By Mike Masnik
Tech Dirt

We recently noted that, despite it passing overwhelmingly, Congress quietly deleted a key bit of NSA reform that would have blocked the agency from using backdoors for surveillance. But this week something even more nefarious happened, and it likely would have gone almost entirely unnoticed if Rep. Justin Amash’s staffers hadn’t caught the details of a new provision quietly slipped into the Intelligence Authorization Act, which effectively “legitimized” the way the NSA conducts most of its mass surveillance.
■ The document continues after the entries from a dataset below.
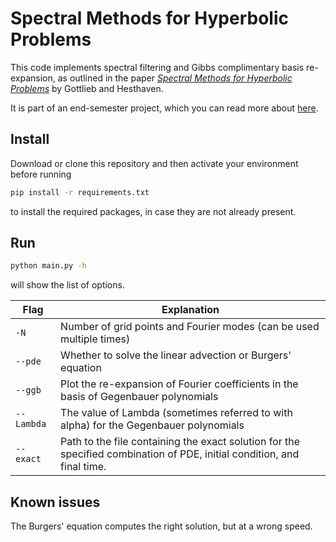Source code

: # Spectral Methods for Hyperbolic Problems

This code implements spectral filtering and Gibbs complimentary basis re-expansion, as outlined in the paper [_Spectral Methods for Hyperbolic Problems_](https://doi.org/10.1016/S0377-0427(00)00510-0) by Gottlieb and Hesthaven.

It is part of an end-semester project, which you can read more about [here](https://aadi.ink/spectral4hyp).

## Install
Download or clone this repository and then activate your environment 
before running
```bash
pip install -r requirements.txt
```
to install the required packages, in case they are not already present.

## Run
```bash
python main.py -h
```
will show the list of options.


| Flag | Explanation | 
| --- | --- | 
| `-N` | Number of grid points and Fourier modes (can be used multiple times) |
| `--pde` | Whether to solve the linear advection or Burgers' equation |
| `--ggb` | Plot the re-expansion of Fourier coefficients in the basis of Gegenbauer polynomials |
| `--Lambda` | The value of Lambda (sometimes referred to with alpha) for the Gegenbauer polynomials | 
| `--exact` | Path to the file containing the exact solution for the specified combination of PDE, initial condition, and final time. |

## Known issues
The Burgers' equation computes the right solution, but at a wrong speed.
For a while now, we’ve discussed executive order 12333, signed by President Ronald Reagan, which more or less gives the NSA unchecked authority to tap into any computer system not in the US. Over the summer, a former State Department official, John Napier Tye, basically blew the whistle on 12333 by noting that everyone focused on other NSA programs were missing the point. The NSA’s surveillance is almost entirely done under this authority, which has no Congressional oversight. All those other programs we’ve been arguing about — Section 215 of the Patriot Act or Section 702 of the FISA Amendments Act — are really nothing more than ways to backfill the data the NSA has been unable to access under 12333. In other words, these other programs are the distraction. 12333 is the ballgame, and it has no Congressional oversight at all. It’s just a Presidential executive order.